App setup

git clone git@github.com:berinhard/carneiros-eletricos.git
mkvirtualenv carneiros-eletricos -p /usr/bin/python3.6.5
cd caneiros-eletricos
cp env.example .env  # you'll have to set
vi .env  # you'll have to set at least the DARKNET_DIR variable to your path
pip install -r requirements.txt

Extractor module

The extractor.py module is a CLI to generate a text file with a list of words depending on the chosen function.

Examples: src/extractor.py chapter_1.txt out.txt --function=ngrams --ngram-size=5 --min-ngram-size=3 will create a out.txt file with all ngrams from min-ngram-size to ngram-size separate by \n.

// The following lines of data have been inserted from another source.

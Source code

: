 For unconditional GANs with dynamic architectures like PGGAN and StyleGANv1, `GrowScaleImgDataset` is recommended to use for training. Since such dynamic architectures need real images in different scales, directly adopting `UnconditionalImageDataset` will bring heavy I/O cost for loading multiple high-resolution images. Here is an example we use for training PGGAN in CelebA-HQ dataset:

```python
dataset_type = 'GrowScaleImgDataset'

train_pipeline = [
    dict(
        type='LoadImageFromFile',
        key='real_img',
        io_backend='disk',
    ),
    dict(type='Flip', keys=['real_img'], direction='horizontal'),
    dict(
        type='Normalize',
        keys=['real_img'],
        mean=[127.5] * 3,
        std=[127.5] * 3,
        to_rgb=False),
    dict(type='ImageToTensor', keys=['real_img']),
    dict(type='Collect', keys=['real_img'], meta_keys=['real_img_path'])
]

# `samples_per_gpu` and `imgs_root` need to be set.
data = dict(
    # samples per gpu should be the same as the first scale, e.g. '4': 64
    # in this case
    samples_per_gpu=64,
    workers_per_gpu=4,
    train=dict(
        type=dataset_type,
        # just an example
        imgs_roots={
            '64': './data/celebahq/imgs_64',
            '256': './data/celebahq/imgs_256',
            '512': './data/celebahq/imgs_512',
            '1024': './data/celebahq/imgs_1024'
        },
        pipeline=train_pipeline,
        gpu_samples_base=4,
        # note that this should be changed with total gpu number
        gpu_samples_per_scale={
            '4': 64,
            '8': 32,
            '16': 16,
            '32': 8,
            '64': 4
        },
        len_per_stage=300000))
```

src/extractor.py chapter_1.txt out.txt --function=ngram --ngram-size=5 will create a out.txt file with all ngrams with ngram-size separate by \n.

src/extractor.py chapter_1.txt out.txt --function=all-words src/extractors.py chapter_1.txt out.txt --function=ngram --ngram-size=5 will create a out.txt file with all words separate by \n.

src/extractor.py chapter_1.txt out.txt --function=noun-phrases will create a out.txt file with all noun phrases separate by \n.

Inception module

The inception.py module is a CLI to generate random Darknet's nightmares for images in a directory. Here's an example on how to run it:

$ ./inception ~/Desktop/images-dir/ ~/Desktop/inception-out-dir/

Full help:

$ ./inception.py --help
Usage: inception.py [OPTIONS] IMAGES_DIR OUT_DIR

Options:
  --help  Show this message and exit.

Extracting NounPhrases

The noun_phrases.py script extracts noun phrases from the text. Just download the necessary nltk data:

nltk.download(['punkt', 'averaged_perceptron_tagger'])

Make sure the text is in the data directory and run:

$ ./noun_phrases.py <infile> <outfile>